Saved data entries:
★ ★ ★ ★ ★ ★ ★
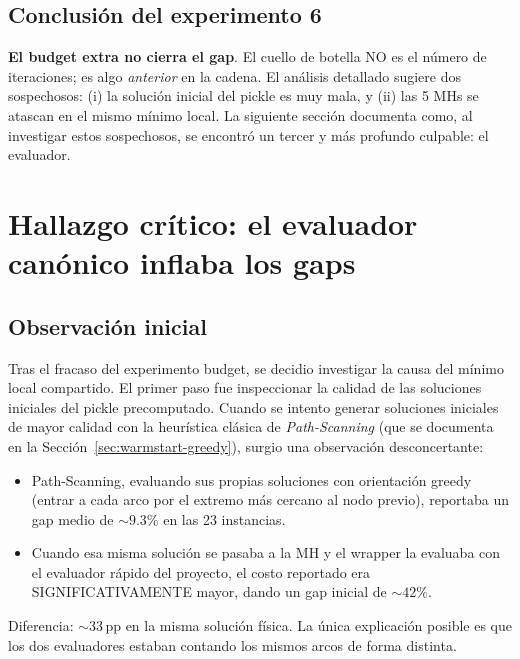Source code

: \documentclass[11pt,a4paper]{article}
\theoremstyle{definition}
\theoremstyle{remark}
\begin{document}
\subsection{Conclusión del experimento 6}

\textbf{El budget extra no cierra el gap}. El cuello de botella NO es
el número de iteraciones; es algo \emph{anterior} en la cadena. El
análisis detallado sugiere dos sospechosos: (i) la solución inicial
del pickle es muy mala, y (ii) las 5 MHs se atascan en el mismo
mínimo local. La siguiente sección documenta como, al investigar
estos sospechosos, se encontró un tercer y más profundo culpable: el
evaluador.

\section{Hallazgo crítico: el evaluador canónico inflaba los gaps}
\label{sec:evaluador-canonico}

\subsection{Observación inicial}

Tras el fracaso del experimento budget, se decidio investigar la causa
del mínimo local compartido. El primer paso fue inspeccionar la
calidad de las soluciones iniciales del pickle precomputado. Cuando se
intento generar soluciones iniciales de mayor calidad con la heurística
clásica de \emph{Path-Scanning} (que se documenta en la
Sección~\ref{sec:warmstart-greedy}), surgio una observación
desconcertante:

\begin{itemize}
\item Path-Scanning, evaluando sus propias soluciones con orientación
  greedy (entrar a cada arco por el extremo más cercano al nodo
  previo), reportaba un gap medio de $\sim 9.3\%$ en las 23
  instancias.
\item Cuando esa misma solución se pasaba a la MH y el wrapper la
  evaluaba con el evaluador rápido del proyecto, el costo reportado
  era SIGNIFICATIVAMENTE mayor, dando un gap inicial de $\sim 42\%$.
\end{itemize}

Diferencia: $\sim 33$\,pp en la misma solución física. La única
explicación posible es que los dos evaluadores estaban contando los
mismos arcos de forma distinta.
\end{document}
★ ★ ★ ★ ★ ★ ★
■ WHAT IS REQUIRED: Which lines run from the one holding "mínimo local. La" through the one holding "Tras el fracaso" in the records above? Repeat them exactly, both included, and nothing more.

■ SOLUTION FOR THIS EXERCISE:
mínimo local. La siguiente sección documenta como, al investigar
estos sospechosos, se encontró un tercer y más profundo culpable: el
evaluador.

\section{Hallazgo crítico: el evaluador canónico inflaba los gaps}
\label{sec:evaluador-canonico}

\subsection{Observación inicial}

Tras el fracaso del experimento budget, se decidio investigar la causa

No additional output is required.